What to do>
Write out each line of the entries below that holds the word "width".

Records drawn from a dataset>
━━━

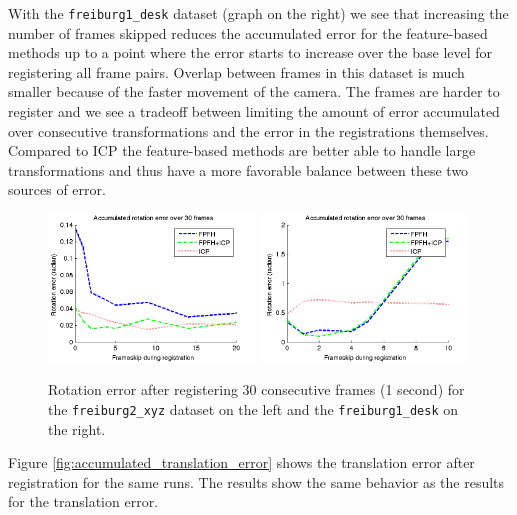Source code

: \documentclass[a4paper]{article}
\begin{document}
With the \texttt{freiburg1\_desk} dataset (graph on the right) we see that increasing the number of frames skipped reduces the accumulated error for the feature-based methods up to a point where the error starts to increase over the base level for registering all frame pairs. Overlap between frames in this dataset is much smaller because of the faster movement of the camera. The frames are harder to register and we see a tradeoff between limiting the amount of error accumulated over consecutive transformations and the error in the registrations themselves. Compared to \ac{ICP} the feature-based methods are better able to handle large transformations and thus have a more favorable balance between these two sources of error.

\begin{figure}[htbp]
    \centering
        \includegraphics[width=0.49\textwidth]{ims/xyzAccumulatedrotationerrorover30frames.png}
        \includegraphics[width=0.49\textwidth]{ims/deskAccumulatedrotationerrorover30frames.png}
    \caption{Rotation error after registering 30 consecutive frames (1 second) for the  \texttt{freiburg2\_xyz} dataset on the left and the \texttt{freiburg1\_desk} on the right.}
    \label{fig:accumulated_rotation_error}
\end{figure}

Figure \ref{fig:accumulated_translation_error} shows the translation error after registration for the same runs. The results show the same behavior as the results for the translation error. 
\end{document}
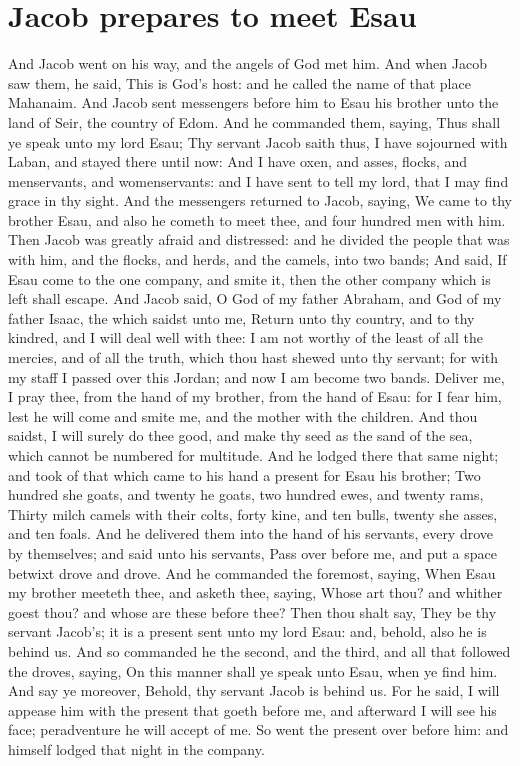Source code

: \section*{Jacob prepares to meet Esau}
\begin{biblechapter} %
\verse And Jacob went on his way, and the angels of God met him.
\verse And when Jacob saw them, he said, This is God's host: and he called the name of that place Mahanaim.
\verse And Jacob sent messengers before him to Esau his brother unto the land of Seir, the country of Edom.
\verse And he commanded them, saying, Thus shall ye speak unto my lord Esau; Thy servant Jacob saith thus, I have sojourned with Laban, and stayed there until now:
\verse And I have oxen, and asses, flocks, and menservants, and womenservants: and I have sent to tell my lord, that I may find grace in thy sight.
\verse And the messengers returned to Jacob, saying, We came to thy brother Esau, and also he cometh to meet thee, and four hundred men with him.
\verse Then Jacob was greatly afraid and distressed: and he divided the people that was with him, and the flocks, and herds, and the camels, into two bands;
\verse And said, If Esau come to the one company, and smite it, then the other company which is left shall escape.
\verse And Jacob said, O God of my father Abraham, and God of my father Isaac, the \LORD which saidst unto me, Return unto thy country, and to thy kindred, and I will deal well with thee:
\verse I am not worthy of the least of all the mercies, and of all the truth, which thou hast shewed unto thy servant; for with my staff I passed over this Jordan; and now I am become two bands.
\verse Deliver me, I pray thee, from the hand of my brother, from the hand of Esau: for I fear him, lest he will come and smite me, and the mother with the children.
\verse And thou saidst, I will surely do thee good, and make thy seed as the sand of the sea, which cannot be numbered for multitude.
\verse And he lodged there that same night; and took of that which came to his hand a present for Esau his brother;
\verse Two hundred she goats, and twenty he goats, two hundred ewes, and twenty rams,
\verse Thirty milch camels with their colts, forty kine, and ten bulls, twenty she asses, and ten foals.
\verse And he delivered them into the hand of his servants, every drove by themselves; and said unto his servants, Pass over before me, and put a space betwixt drove and drove.
\verse And he commanded the foremost, saying, When Esau my brother meeteth thee, and asketh thee, saying, Whose art thou? and whither goest thou? and whose are these before thee?
\verse Then thou shalt say, They be thy servant Jacob's; it is a present sent unto my lord Esau: and, behold, also he is behind us.
\verse And so commanded he the second, and the third, and all that followed the droves, saying, On this manner shall ye speak unto Esau, when ye find him.
\verse And say ye moreover, Behold, thy servant Jacob is behind us. For he said, I will appease him with the present that goeth before me, and afterward I will see his face; peradventure he will accept of me.
\verse So went the present over before him: and himself lodged that night in the company.
\columnbreak %

\end{biblechapter}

━━━

Answer to this exercise>
        \includegraphics[width=0.49\textwidth]{ims/xyzAccumulatedrotationerrorover30frames.png}
        \includegraphics[width=0.49\textwidth]{ims/deskAccumulatedrotationerrorover30frames.png}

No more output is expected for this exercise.